▶ [YOUR GOAL]
Copy each line that contains the string "time", taking them from the material.

▶ [RECORDS TO USE]
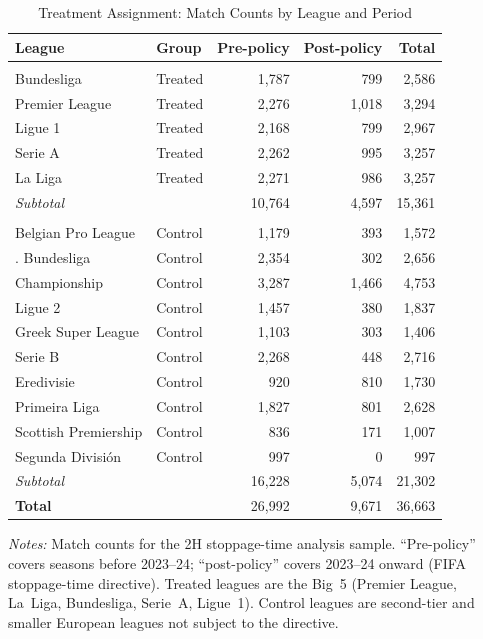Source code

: \begin{table}[htbp]
\centering
\begin{threeparttable}
\caption{Treatment Assignment: Match Counts by League and Period}
\label{tab:first_stage_summary}
\begin{tabular}{llrrr}
\toprule
League & Group & Pre-policy & Post-policy & Total \\
\midrule
\addlinespace
\multicolumn{5}{l}{\textit{Treated (Big 5)}} \\
\addlinespace[3pt]
\quad Bundesliga & Treated & 1,787 & 799 & 2,586 \\
\quad Premier League & Treated & 2,276 & 1,018 & 3,294 \\
\quad Ligue 1 & Treated & 2,168 & 799 & 2,967 \\
\quad Serie A & Treated & 2,262 & 995 & 3,257 \\
\quad La Liga & Treated & 2,271 & 986 & 3,257 \\
\addlinespace
\quad \textit{Subtotal} & & 10,764 & 4,597 & 15,361 \\
\addlinespace
\multicolumn{5}{l}{\textit{Control}} \\
\addlinespace[3pt]
\quad Belgian Pro League & Control & 1,179 & 393 & 1,572 \\
\quad 2. Bundesliga & Control & 2,354 & 302 & 2,656 \\
\quad Championship & Control & 3,287 & 1,466 & 4,753 \\
\quad Ligue 2 & Control & 1,457 & 380 & 1,837 \\
\quad Greek Super League & Control & 1,103 & 303 & 1,406 \\
\quad Serie B & Control & 2,268 & 448 & 2,716 \\
\quad Eredivisie & Control & 920 & 810 & 1,730 \\
\quad Primeira Liga & Control & 1,827 & 801 & 2,628 \\
\quad Scottish Premiership & Control & 836 & 171 & 1,007 \\
\quad Segunda División & Control & 997 & 0 & 997 \\
\addlinespace
\quad \textit{Subtotal} & & 16,228 & 5,074 & 21,302 \\
\midrule
\textbf{Total} & & 26,992 & 9,671 & 36,663 \\
\bottomrule
\end{tabular}
\begin{tablenotes}[flushleft]
\footnotesize
\item \textit{Notes:} Match counts for the 2H stoppage-time analysis sample.
``Pre-policy'' covers seasons before 2023--24; ``post-policy'' covers 2023--24 onward
(FIFA stoppage-time directive). Treated leagues are the Big~5 (Premier League,
La~Liga, Bundesliga, Serie~A, Ligue~1). Control leagues are second-tier and
smaller European leagues not subject to the directive.
\end{tablenotes}
\end{threeparttable}
\end{table}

▶ [RESULT FOR THIS TASK]
\item \textit{Notes:} Match counts for the 2H stoppage-time analysis sample.
(FIFA stoppage-time directive). Treated leagues are the Big~5 (Premier League,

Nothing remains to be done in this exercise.